3. Identifying Suppliers with Systematically Higher Prices
By identifying suppliers that systematically charge higher prices, you can assess whether contractual agreements are being followed and whether price agreements are favorable.
# Calculate the average price per supplier
df_vendor_avg = df.groupby('VendorID')['UnitPrice'].mean().reset_index()
# Sort suppliers based on average price
df_vendor_avg = df_vendor_avg.sort_values(by='UnitPrice', ascending=False)
# Visualize suppliers with the highest prices
plt.figure(figsize=(10,5))
sns.barplot(data=df_vendor_avg, x='VendorID', y='UnitPrice')

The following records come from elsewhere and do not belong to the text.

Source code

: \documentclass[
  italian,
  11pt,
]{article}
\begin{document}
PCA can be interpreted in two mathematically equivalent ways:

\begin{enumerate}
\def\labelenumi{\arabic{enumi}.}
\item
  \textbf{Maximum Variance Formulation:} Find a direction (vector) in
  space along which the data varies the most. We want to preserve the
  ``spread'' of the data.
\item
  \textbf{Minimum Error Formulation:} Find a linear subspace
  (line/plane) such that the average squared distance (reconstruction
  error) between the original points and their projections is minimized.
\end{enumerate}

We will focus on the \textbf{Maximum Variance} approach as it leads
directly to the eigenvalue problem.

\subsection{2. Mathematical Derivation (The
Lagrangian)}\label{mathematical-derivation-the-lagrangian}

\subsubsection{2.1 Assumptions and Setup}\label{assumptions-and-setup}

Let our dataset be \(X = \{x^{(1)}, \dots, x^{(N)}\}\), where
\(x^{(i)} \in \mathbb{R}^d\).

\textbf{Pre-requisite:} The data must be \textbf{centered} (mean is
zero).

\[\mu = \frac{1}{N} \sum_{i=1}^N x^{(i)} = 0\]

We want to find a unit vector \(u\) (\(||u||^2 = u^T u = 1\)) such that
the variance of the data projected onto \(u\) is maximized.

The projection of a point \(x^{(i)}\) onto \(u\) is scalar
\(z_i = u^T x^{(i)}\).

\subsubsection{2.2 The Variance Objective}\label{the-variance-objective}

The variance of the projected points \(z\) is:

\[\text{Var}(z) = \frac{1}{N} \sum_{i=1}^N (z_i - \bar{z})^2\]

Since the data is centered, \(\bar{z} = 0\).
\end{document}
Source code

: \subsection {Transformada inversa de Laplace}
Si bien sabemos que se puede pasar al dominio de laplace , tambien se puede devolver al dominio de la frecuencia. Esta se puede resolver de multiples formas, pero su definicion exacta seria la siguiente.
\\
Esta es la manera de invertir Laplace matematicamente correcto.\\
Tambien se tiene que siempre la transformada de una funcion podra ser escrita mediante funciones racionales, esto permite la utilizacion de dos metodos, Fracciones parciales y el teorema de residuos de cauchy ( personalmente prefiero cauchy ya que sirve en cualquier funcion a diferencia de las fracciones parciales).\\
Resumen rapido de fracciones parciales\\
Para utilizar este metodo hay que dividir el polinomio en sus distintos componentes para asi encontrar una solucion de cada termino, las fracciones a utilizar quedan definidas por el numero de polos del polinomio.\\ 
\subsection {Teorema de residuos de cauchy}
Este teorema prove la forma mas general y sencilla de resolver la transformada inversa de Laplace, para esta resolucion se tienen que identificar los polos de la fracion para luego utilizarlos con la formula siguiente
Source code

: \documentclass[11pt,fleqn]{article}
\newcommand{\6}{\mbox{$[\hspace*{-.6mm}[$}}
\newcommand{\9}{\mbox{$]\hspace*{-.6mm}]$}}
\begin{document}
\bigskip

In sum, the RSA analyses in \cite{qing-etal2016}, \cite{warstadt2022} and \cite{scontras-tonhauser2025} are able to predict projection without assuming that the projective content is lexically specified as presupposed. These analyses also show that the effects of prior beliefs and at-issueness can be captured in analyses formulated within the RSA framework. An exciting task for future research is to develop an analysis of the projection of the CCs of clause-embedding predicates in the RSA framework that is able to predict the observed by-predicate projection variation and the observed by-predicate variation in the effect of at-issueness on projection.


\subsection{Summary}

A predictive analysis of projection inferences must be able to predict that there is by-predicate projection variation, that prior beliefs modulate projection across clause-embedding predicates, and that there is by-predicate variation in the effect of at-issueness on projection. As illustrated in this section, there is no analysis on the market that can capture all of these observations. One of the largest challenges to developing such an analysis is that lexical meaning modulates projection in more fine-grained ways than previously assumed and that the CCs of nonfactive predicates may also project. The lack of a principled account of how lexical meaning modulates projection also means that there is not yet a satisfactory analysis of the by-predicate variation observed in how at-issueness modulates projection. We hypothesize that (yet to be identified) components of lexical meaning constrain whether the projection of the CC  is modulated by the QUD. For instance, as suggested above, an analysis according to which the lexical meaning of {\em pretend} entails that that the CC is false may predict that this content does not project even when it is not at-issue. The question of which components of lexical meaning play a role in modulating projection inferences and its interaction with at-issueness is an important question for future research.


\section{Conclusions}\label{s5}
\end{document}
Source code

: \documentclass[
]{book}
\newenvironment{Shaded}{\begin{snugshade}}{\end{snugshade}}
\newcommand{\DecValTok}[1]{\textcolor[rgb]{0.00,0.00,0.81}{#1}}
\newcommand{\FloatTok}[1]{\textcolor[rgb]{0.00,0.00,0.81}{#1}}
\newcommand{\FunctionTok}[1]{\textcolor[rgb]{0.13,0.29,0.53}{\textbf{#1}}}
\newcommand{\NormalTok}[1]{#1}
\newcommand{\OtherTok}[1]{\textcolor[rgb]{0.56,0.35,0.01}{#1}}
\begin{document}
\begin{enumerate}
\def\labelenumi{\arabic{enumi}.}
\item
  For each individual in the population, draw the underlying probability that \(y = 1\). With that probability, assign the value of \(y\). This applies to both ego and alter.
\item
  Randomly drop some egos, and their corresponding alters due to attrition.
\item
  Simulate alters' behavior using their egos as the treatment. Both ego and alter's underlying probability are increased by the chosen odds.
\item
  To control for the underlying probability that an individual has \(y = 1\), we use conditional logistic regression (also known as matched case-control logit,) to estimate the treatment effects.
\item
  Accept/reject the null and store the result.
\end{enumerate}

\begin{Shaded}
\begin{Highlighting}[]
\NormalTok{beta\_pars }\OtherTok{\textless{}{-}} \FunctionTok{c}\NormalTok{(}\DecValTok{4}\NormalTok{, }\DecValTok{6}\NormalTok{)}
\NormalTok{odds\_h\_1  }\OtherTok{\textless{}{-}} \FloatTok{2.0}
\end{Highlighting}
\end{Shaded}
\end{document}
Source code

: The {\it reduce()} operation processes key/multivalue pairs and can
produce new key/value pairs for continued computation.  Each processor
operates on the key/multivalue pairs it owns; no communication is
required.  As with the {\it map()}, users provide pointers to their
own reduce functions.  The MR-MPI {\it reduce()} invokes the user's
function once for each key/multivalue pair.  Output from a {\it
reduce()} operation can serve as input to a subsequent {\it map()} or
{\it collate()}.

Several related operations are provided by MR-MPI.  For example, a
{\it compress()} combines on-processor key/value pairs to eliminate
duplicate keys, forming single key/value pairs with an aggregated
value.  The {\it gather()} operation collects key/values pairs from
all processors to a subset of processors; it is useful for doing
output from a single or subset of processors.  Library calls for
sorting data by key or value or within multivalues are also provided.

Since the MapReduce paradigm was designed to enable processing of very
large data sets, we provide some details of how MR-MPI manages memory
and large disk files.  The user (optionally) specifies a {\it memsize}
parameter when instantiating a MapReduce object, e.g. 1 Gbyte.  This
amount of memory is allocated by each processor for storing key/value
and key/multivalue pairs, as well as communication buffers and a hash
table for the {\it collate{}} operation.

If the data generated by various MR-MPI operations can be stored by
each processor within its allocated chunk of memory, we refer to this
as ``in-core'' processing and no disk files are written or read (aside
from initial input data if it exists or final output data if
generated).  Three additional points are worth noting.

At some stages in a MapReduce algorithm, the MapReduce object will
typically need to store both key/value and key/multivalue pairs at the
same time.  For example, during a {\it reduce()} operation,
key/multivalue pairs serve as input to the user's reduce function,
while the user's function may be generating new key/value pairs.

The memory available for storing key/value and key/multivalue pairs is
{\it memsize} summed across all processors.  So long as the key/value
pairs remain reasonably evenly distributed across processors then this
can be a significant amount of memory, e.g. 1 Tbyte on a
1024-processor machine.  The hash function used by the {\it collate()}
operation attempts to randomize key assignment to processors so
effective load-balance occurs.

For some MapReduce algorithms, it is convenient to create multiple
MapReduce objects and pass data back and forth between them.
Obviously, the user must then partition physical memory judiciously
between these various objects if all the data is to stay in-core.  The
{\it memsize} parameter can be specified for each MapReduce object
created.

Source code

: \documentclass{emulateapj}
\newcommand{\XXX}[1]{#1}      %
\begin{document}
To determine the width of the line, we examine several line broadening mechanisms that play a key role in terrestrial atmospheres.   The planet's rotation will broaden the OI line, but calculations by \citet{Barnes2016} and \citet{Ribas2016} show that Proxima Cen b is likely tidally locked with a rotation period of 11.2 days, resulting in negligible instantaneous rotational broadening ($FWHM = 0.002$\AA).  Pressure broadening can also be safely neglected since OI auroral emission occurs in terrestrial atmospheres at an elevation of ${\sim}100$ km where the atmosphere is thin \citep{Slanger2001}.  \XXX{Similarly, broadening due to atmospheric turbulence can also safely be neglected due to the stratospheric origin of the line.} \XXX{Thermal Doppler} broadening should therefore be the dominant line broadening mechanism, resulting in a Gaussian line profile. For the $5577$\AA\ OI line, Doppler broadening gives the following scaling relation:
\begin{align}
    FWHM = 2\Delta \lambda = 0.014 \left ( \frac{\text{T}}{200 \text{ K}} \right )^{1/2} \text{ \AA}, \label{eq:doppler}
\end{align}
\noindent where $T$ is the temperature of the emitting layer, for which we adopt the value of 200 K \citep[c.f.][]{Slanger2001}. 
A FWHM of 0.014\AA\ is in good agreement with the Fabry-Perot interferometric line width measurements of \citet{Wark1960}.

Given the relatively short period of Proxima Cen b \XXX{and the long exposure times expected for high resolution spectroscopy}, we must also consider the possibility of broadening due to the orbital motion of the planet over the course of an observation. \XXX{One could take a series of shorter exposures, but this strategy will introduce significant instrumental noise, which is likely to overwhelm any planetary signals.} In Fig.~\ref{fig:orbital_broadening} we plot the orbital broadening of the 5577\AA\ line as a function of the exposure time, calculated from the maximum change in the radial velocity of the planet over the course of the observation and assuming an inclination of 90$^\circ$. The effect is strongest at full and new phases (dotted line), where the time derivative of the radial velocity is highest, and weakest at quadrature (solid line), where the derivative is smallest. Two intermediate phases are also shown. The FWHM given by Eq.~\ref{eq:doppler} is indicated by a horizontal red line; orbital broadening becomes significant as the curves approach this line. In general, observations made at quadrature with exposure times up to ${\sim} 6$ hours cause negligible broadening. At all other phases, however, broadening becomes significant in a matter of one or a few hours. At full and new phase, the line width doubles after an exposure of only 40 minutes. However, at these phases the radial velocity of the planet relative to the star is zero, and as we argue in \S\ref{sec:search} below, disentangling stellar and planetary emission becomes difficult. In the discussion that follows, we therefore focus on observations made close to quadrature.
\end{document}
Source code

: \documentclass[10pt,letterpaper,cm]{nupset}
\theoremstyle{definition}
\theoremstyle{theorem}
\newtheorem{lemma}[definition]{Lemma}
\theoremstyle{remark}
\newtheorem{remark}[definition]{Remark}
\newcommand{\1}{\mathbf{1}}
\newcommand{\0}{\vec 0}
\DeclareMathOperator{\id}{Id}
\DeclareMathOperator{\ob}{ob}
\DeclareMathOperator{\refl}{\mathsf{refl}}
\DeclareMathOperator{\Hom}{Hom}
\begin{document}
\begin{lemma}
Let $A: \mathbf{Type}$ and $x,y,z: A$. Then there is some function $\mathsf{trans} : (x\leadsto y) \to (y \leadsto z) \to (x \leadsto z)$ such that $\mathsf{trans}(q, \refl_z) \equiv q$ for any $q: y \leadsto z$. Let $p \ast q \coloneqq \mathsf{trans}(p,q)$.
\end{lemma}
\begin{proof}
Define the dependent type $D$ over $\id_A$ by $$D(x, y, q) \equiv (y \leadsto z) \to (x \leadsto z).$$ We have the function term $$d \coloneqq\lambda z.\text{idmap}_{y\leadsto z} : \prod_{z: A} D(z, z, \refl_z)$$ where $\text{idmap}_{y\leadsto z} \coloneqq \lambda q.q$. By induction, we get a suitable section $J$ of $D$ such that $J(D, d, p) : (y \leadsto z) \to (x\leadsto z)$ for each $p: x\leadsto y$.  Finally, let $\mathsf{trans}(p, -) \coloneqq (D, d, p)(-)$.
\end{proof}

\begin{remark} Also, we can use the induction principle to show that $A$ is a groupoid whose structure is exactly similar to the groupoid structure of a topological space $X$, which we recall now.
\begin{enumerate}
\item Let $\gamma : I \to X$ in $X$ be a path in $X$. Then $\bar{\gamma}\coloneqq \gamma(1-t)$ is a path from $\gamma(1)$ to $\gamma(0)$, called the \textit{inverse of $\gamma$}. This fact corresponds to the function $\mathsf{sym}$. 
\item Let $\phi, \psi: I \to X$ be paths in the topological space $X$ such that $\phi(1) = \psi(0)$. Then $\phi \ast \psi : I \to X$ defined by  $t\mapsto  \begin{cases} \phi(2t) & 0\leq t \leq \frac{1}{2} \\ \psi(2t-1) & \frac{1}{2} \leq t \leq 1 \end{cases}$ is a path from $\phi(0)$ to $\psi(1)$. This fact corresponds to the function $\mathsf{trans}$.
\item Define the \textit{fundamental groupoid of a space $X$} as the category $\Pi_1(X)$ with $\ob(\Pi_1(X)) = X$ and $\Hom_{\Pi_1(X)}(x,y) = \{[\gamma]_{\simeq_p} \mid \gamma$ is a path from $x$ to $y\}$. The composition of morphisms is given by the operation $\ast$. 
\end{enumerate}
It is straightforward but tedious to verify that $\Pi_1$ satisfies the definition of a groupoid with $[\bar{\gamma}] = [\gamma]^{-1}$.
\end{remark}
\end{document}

plt.title('Average Price per Supplier')
plt.xticks(rotation=45)
plt.show()
Of course, you should critically assess these results. If a company deals with a broad range of products with varying purchase prices, a significant deviation may not necessarily be problematic.
4. Detecting Outliers in Prices
We've analyzed prices over time and between suppliers, but we can also look at price anomalies. We will identify outliers. An outlier is a value in a dataset that significantly deviates from the rest. This could indicate errors or unusual pricing agreements. Below, we calculate the Z-score of unit prices and flag values with a score greater than 3. The Z-score is a statistical measure that indicates how far a specific value deviates from the mean in a dataset, expressed in standard deviations:
# Compute the Z-score of unit prices
df['Z-Score'] = zscore(df['UnitPrice'])
# Select outliers with a Z-score greater than 3 (strongly deviating)
outliers = df[df['Z-Score'].abs() > 3]
Result:
The analysis already suggested it, but the Cloud-Based Accounting Software from supplier V1011 stands out significantly:
VendorID ItemName UnitPrice Z-Score
38 V1011 Cloud-Based Accounting Software 11183.403433 4.830462
39 V1011 Cloud-Based Accounting Software 11183.403433 4.830462
40 V1011 Cloud-Based Accounting Software 11183.403433 4.830462
Conclusion
In this article, we examined purchase prices using four simple analyses. Although we used dummy data, I hope this serves as inspiration for your own analyses!